* **Task directions**: Begin with the opening line of the records and extract each line through the one holding "Cuando el procesador"; pictures are not part of the copy.
== == ==
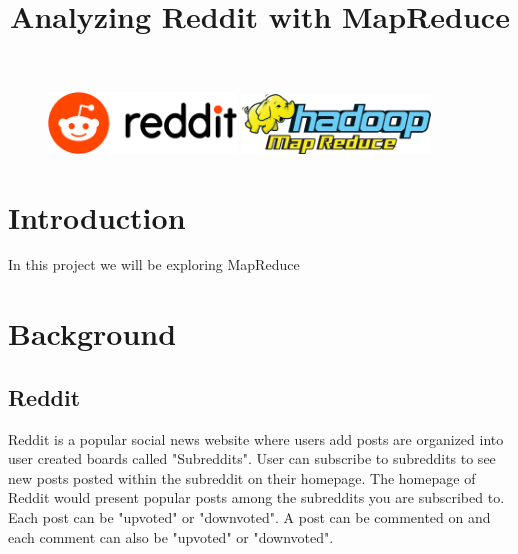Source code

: \documentclass{article}
\title{Analyzing Reddit with MapReduce\\ } %
\date{\vspace{-7ex}}
\begin{document}
\maketitle %

\begin{figure}[h!]
 \centering
 \includegraphics[width=50mm]{images/reddit}\hspace{15mm}
 \includegraphics[width=50mm]{images/mapreduce}
\end{figure} 


\section*{Introduction} %

In this project we will be exploring MapReduce 


\section*{Background}

\subsection*{Reddit}
Reddit is a popular social news website where users add posts are organized into user created boards called "Subreddits". User can subscribe to subreddits to see new posts posted within the subreddit on their homepage. The homepage of Reddit would present popular posts among the subreddits you are subscribed to. Each post can be "upvoted" or "downvoted". A post can be commented on and each comment can also be "upvoted" or "downvoted".  
\end{document}
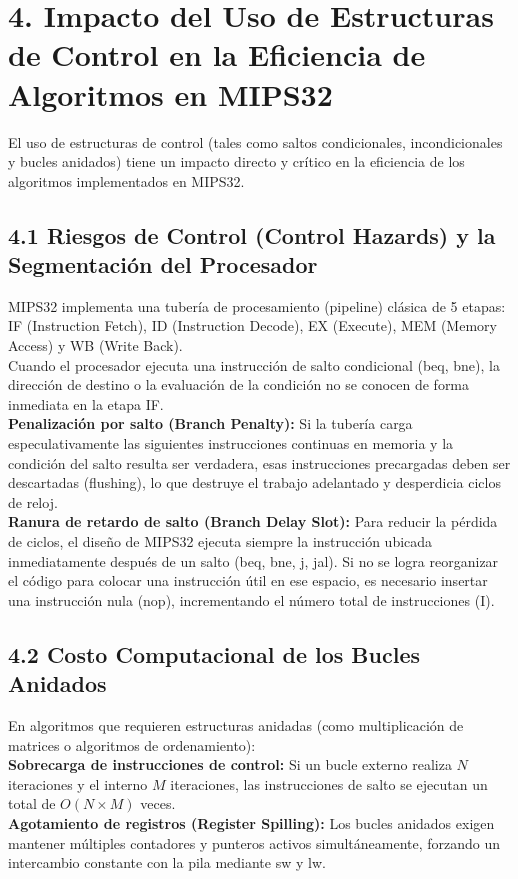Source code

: \documentclass[12pt,a4paper]{article}
\begin{document}
\section*{4. Impacto del Uso de Estructuras de Control en la Eficiencia de Algoritmos en MIPS32}
El uso de estructuras de control (tales como saltos condicionales, incondicionales y bucles anidados) tiene un impacto directo y crítico en la eficiencia de los algoritmos implementados en MIPS32.

\subsection*{4.1 Riesgos de Control (Control Hazards) y la Segmentación del Procesador}
MIPS32 implementa una tubería de procesamiento (pipeline) clásica de 5 etapas: IF (Instruction Fetch), ID (Instruction Decode), EX (Execute), MEM (Memory Access) y WB (Write Back).\\
Cuando el procesador ejecuta una instrucción de salto condicional (beq, bne), la dirección de destino o la evaluación de la condición no se conocen de forma inmediata en la etapa IF.\\
\textbf{Penalización por salto (Branch Penalty):} Si la tubería carga especulativamente las siguientes instrucciones continuas en memoria y la condición del salto resulta ser verdadera, esas instrucciones precargadas deben ser descartadas (flushing), lo que destruye el trabajo adelantado y desperdicia ciclos de reloj.\\
\textbf{Ranura de retardo de salto (Branch Delay Slot):} Para reducir la pérdida de ciclos, el diseño de MIPS32 ejecuta siempre la instrucción ubicada inmediatamente después de un salto (beq, bne, j, jal). Si no se logra reorganizar el código para colocar una instrucción útil en ese espacio, es necesario insertar una instrucción nula (nop), incrementando el número total de instrucciones (I).

\subsection*{4.2 Costo Computacional de los Bucles Anidados}
En algoritmos que requieren estructuras anidadas (como multiplicación de matrices o algoritmos de ordenamiento):\\
\textbf{Sobrecarga de instrucciones de control:} Si un bucle externo realiza $N$ iteraciones y el interno $M$ iteraciones, las instrucciones de salto se ejecutan un total de $O(N \times M)$ veces.\\
\textbf{Agotamiento de registros (Register Spilling):} Los bucles anidados exigen mantener múltiples contadores y punteros activos simultáneamente, forzando un intercambio constante con la pila mediante sw y lw.
\end{document}
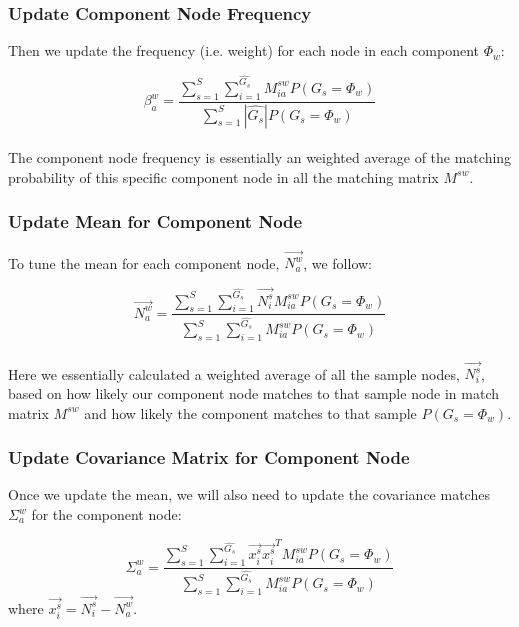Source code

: \subsubsection{Update Component Node Frequency}

Then we update the frequency (i.e. weight) for each node in each component $\Phi_w$:

\begin{equation} 
\beta^w_a=\frac{\sum^S_{s=1}\sum^{\widehat{G_s}}_{i=1}M^{sw}_{ia}P(G_s=\Phi_w)}{\sum^S_{s=1}|\widehat{G_s}|P(G_s=\Phi_w)}
\end{equation}\\

The component node frequency is essentially an weighted average of the matching probability of this specific component node in all the matching matrix $M^{sw}$.\\

\subsubsection{Update Mean for Component Node}

To tune the mean for each component node, $\overrightarrow{N^w_a}$, we follow:

\begin{equation} 
\overrightarrow{N^w_a}=\frac{\sum^S_{s=1}\sum^{\widehat{G_s}}_{i=1}\overrightarrow{N^s_i}M^{sw}_{ia}P(G_s=\Phi_w)}{\sum^S_{s=1}\sum^{\widehat{G_s}}_{i=1}M^{sw}_{ia}P(G_s=\Phi_w)} \label{eq:nmean}
\end{equation}\\

Here we essentially calculated a weighted average of all the sample nodes, $\overrightarrow{N^s_i}$, based on how likely our component node matches to that sample node in match matrix $M^{sw}$ and how likely the component matches to that sample $P(G_s=\Phi_w)$.\\

\subsubsection{Update Covariance Matrix for Component Node}

Once we update the mean, we will also need to update the covariance matches $\Sigma^w_a$ for the component node:

\begin{equation} 
\Sigma^w_a=\frac{\sum^S_{s=1}\sum^{\widehat{G_s}}_{i=1}\overrightarrow{x^s_i}\overrightarrow{x^s_i}^TM^{sw}_{ia}P(G_s=\Phi_w)}{\sum^S_{s=1}\sum^{\widehat{G_s}}_{i=1}M^{sw}_{ia}P(G_s=\Phi_w)}
\end{equation}
where $\overrightarrow{x^s_i} = \overrightarrow{N^s_i} - \overrightarrow{N^w_a}$.\\

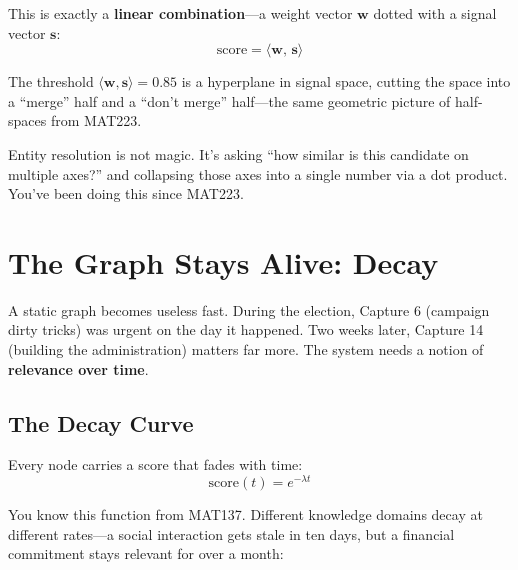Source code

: \documentclass[11pt, letterpaper]{article}
\begin{document}
This is exactly a \textbf{linear combination}---a weight vector $\mathbf{w}$ dotted with a signal vector $\mathbf{s}$:
\[
    \text{score} = \langle \mathbf{w},\, \mathbf{s} \rangle
\]

The threshold $\langle \mathbf{w}, \mathbf{s} \rangle = 0.85$ is a hyperplane in signal space, cutting the space into a ``merge'' half and a ``don't merge'' half---the same geometric picture of half-spaces from MAT223.

\begin{intuition}
Entity resolution is not magic. It's asking ``how similar is this candidate on multiple axes?'' and collapsing those axes into a single number via a dot product. You've been doing this since MAT223.
\end{intuition}

\section{The Graph Stays Alive: Decay}

A static graph becomes useless fast. During the election, Capture 6 (campaign dirty tricks) was urgent on the day it happened. Two weeks later, Capture 14 (building the administration) matters far more. The system needs a notion of \textbf{relevance over time}.

\subsection{The Decay Curve}

Every node carries a score that fades with time:
\[
    \text{score}(t) = e^{-\lambda t}
\]

You know this function from MAT137. Different knowledge domains decay at different rates---a social interaction gets stale in ten days, but a financial commitment stays relevant for over a month:
\end{document}
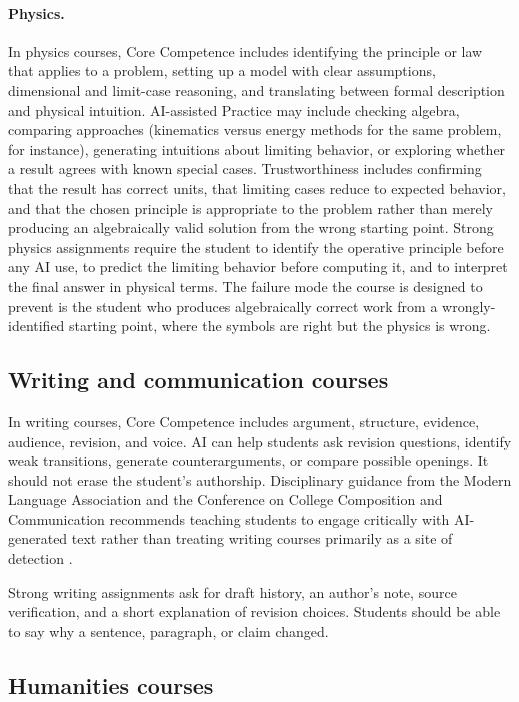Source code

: \documentclass{SIAMbook2023}
\begin{document}
\paragraph{Physics.} In physics courses, Core Competence includes identifying the principle or law that applies to a problem, setting up a model with clear assumptions, dimensional and limit-case reasoning, and translating between formal description and physical intuition. AI-assisted Practice may include checking algebra, comparing approaches (kinematics versus energy methods for the same problem, for instance), generating intuitions about limiting behavior, or exploring whether a result agrees with known special cases. Trustworthiness includes confirming that the result has correct units, that limiting cases reduce to expected behavior, and that the chosen principle is appropriate to the problem rather than merely producing an algebraically valid solution from the wrong starting point. Strong physics assignments require the student to identify the operative principle before any AI use, to predict the limiting behavior before computing it, and to interpret the final answer in physical terms. The failure mode the course is designed to prevent is the student who produces algebraically correct work from a wrongly-identified starting point, where the symbols are right but the physics is wrong.

\subsection{Writing and communication courses}
\label{i:subsec:writing}%

In writing courses, Core Competence includes argument, structure, evidence, audience, revision, and voice. AI can help students ask revision questions, identify weak transitions, generate counterarguments, or compare possible openings. It should not erase the student's authorship. Disciplinary guidance from the Modern Language Association and the Conference on College Composition and Communication recommends teaching students to engage critically with AI-generated text rather than treating writing courses primarily as a site of detection \citep{mlacccc2023task}.

Strong writing assignments ask for draft history, an author's note, source verification, and a short explanation of revision choices. Students should be able to say why a sentence, paragraph, or claim changed.

\subsection{Humanities courses}
\label{i:subsec:humanities}
\end{document}
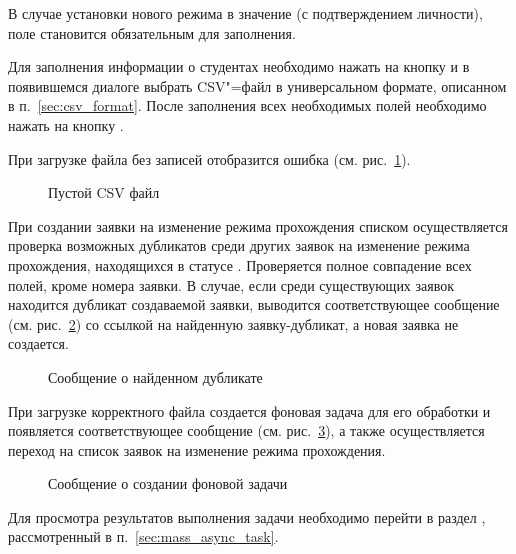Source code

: В случае установки нового режима в значение  (с подтверждением личности), поле  
становится обязательным для заполнения. 


Для заполнения информации о студентах необходимо нажать на кнопку  и в появившемся диалоге выбрать 
CSV"=файл в универсальном формате, описанном в п.~\ref{sec:csv_format}. 
После заполнения всех необходимых полей необходимо нажать на кнопку .

При загрузке файла без записей отобразится ошибка (см. рис.~\ref{img:student:req_mass_change_mode_empty_csv}).
\begin{figure}[H]
	\caption{Пустой CSV файл}
	\label{img:student:req_mass_change_mode_empty_csv}
\end{figure}

При создании заявки на изменение режима прохождения списком осуществляется проверка возможных дубликатов среди других 
заявок на изменение режима прохождения, находящихся в статусе . 
Проверяется полное совпадение всех полей, кроме номера заявки. 
В случае, если среди существующих заявок находится дубликат создаваемой заявки, выводится соответствующее сообщение 
(см. рис.~\ref{img:student:req_mass_change_mode_duplicate_msg}) со ссылкой на найденную заявку-дубликат, 
а новая заявка не создается.

\begin{figure}[H]
	\caption{Сообщение о найденном дубликате}
	\label{img:student:req_mass_change_mode_duplicate_msg}
\end{figure}


При загрузке корректного файла создается фоновая задача для его обработки и появляется соответствующее сообщение 
(см. рис.~\ref{img:student:req_mass_change_mode_task}), а также осуществляется переход на список заявок на 
изменение режима прохождения.

\begin{figure}[H]
	\caption{Сообщение о создании фоновой задачи}
	\label{img:student:req_mass_change_mode_task}
\end{figure}
Для просмотра результатов выполнения задачи необходимо перейти в раздел , 
рассмотренный в п.~\ref{sec:mass_async_task}.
== == ==
* **Completed task**:
Source code

: \documentclass{article}
\title{Analyzing Reddit with MapReduce\\ } %
\date{\vspace{-7ex}}
\begin{document}
\maketitle %

\begin{figure}[h!]
 \centering
 \includegraphics[width=50mm]{images/reddit}\hspace{15mm}
 \includegraphics[width=50mm]{images/mapreduce}
\end{figure} 


\section*{Introduction} %

In this project we will be exploring MapReduce 


\section*{Background}

\subsection*{Reddit}
Reddit is a popular social news website where users add posts are organized into user created boards called "Subreddits". User can subscribe to subreddits to see new posts posted within the subreddit on their homepage. The homepage of Reddit would present popular posts among the subreddits you are subscribed to. Each post can be "upvoted" or "downvoted". A post can be commented on and each comment can also be "upvoted" or "downvoted".  
\end{document}
Source code

: \documentclass[12pt,a4paper]{article}
\begin{document}
\section*{4. Impacto del Uso de Estructuras de Control en la Eficiencia de Algoritmos en MIPS32}
El uso de estructuras de control (tales como saltos condicionales, incondicionales y bucles anidados) tiene un impacto directo y crítico en la eficiencia de los algoritmos implementados en MIPS32.

\subsection*{4.1 Riesgos de Control (Control Hazards) y la Segmentación del Procesador}
MIPS32 implementa una tubería de procesamiento (pipeline) clásica de 5 etapas: IF (Instruction Fetch), ID (Instruction Decode), EX (Execute), MEM (Memory Access) y WB (Write Back).\\
Cuando el procesador ejecuta una instrucción de salto condicional (beq, bne), la dirección de destino o la evaluación de la condición no se conocen de forma inmediata en la etapa IF.\\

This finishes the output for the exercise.